The first ingredient required for large-scale screening efforts is automation, eliminating the time-consuming task of manually managing the life cycle of each calculation, from input generation and deployment to output retrieval. In the solid-state electronic-structure domain, various tools have appeared early on in the last decade to address the needs to automate, among others, DFT energy computations (e.g., AFLOW,2 Materials Project,3 OQMD,4) and crystal structure manipulation, such as the Python codes ASE5/ pymatgen,6 which perform many useful operations such as creating supercells, surfaces, systems with defects, and many more advanced features. Despite increasing capabilities, however, many available tools are not interoperable and mostly focus on either specific computational codes or a narrow set of computation types.

The second required ingredient is the ability to maintain data quality, accessibility, and reproducibility. These challenges call for the development of new software infrastructures to couple automatic materials computations to database storage solutions. Fortunately, the availability of mature tools and concepts in the areas of databases and automation brings tremendous opportunities to data-intensive computational investigations of materials.

Here, we first discuss the relevant aspects needed for an automation platform for computational materials science, focusing on AiiDA,7,8 a Python-based platform implementing the ADES pillars7 (automation, data provenance and reproducibility, research environment with powerful workflows, and sharing). We then focus on crystallography tools (in particular spglib9 and seekpath10,11) that are essential within a high-throughput computation environment.
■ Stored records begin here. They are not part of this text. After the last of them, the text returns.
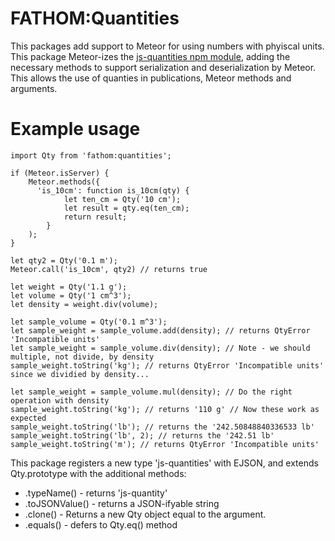 # FATHOM:Quantities
This packages add support to Meteor for using numbers with phyiscal units. This package Meteor-izes the
[js-quantities npm module](https://www.npmjs.com/package/js-quantities), adding the necessary methods
to support serialization and deserialization by Meteor. This allows the use of quanties in publications,
Meteor methods and arguments.

# Example usage

```
import Qty from 'fathom:quantities';

if (Meteor.isServer) {
	Meteor.methods({
	  'is_10cm': function is_10cm(qty) {
			let ten_cm = Qty('10 cm');
			let result = qty.eq(ten_cm);
			return result;
		}
	);
}

let qty2 = Qty('0.1 m');
Meteor.call('is_10cm', qty2) // returns true

let weight = Qty('1.1 g');
let volume = Qty('1 cm^3');
let density = weight.div(volume);

let sample_volume = Qty('0.1 m^3');
let sample_weight = sample_volume.add(density); // returns QtyError 'Incompatible units'
let sample_weight = sample_volume.div(density); // Note - we should multiple, not divide, by density
sample_weight.toString('kg'); // returns QtyError 'Incompatible units' since we dividied by density...

let sample_weight = sample_volume.mul(density); // Do the right operation with density
sample_weight.toString('kg'); // returns '110 g' // Now these work as expected
sample_weight.toString('lb'); // returns the '242.50848840336533 lb'
sample_weight.toString('lb', 2); // returns the '242.51 lb'
sample_weight.toString('m'); // returns QtyError 'Incompatible units'

```

This package registers a new type 'js-quantities' with EJSON, and extends Qty.prototype
with the additional methods:

* .typeName() - returns 'js-quantity'
* .toJSONValue() - returns a JSON-ifyable string
* .clone() - Returns a new Qty object equal to the argument.
* .equals() - defers to Qty.eq() method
ADES concepts and implementation in AiiDA

Automation of reusable dynamic workflows

Given a specific computation type and a simulation code, the quickest automation approach is to implement simple scripts to prepare inputs and run the calculations. These may be a direct solution for projects involving only a small set of properties (e.g., phase stability or bandgaps) computed with one code and changing only a few input parameters. However, these scripts tend to be hardcoded for the immediate problem and the available computer and batch queue scheduler (i.e., the system accepting and queuing executions to be run as soon as resources are available on a computer cluster). As a result, they are often difficult to apply to other problems, computers, or codes without major modification, and tend to be used only by their creators. In turn, this leads to sparse documentation and testing, increased chances of bugs and errors, and more generally to duplication of effort, with similar functionality repeatedly reinvented. At the same time, computational discovery of technologically relevant materials often involves computation of multiple properties—functional performance, stability, and mechanical properties. Each of these may require a different method and code and varying amounts of computational time. In the solid-state atomistic domain, there are close to 40 different codes implementing various approximations and property computations, with a comparable number in the quantum-chemistry field.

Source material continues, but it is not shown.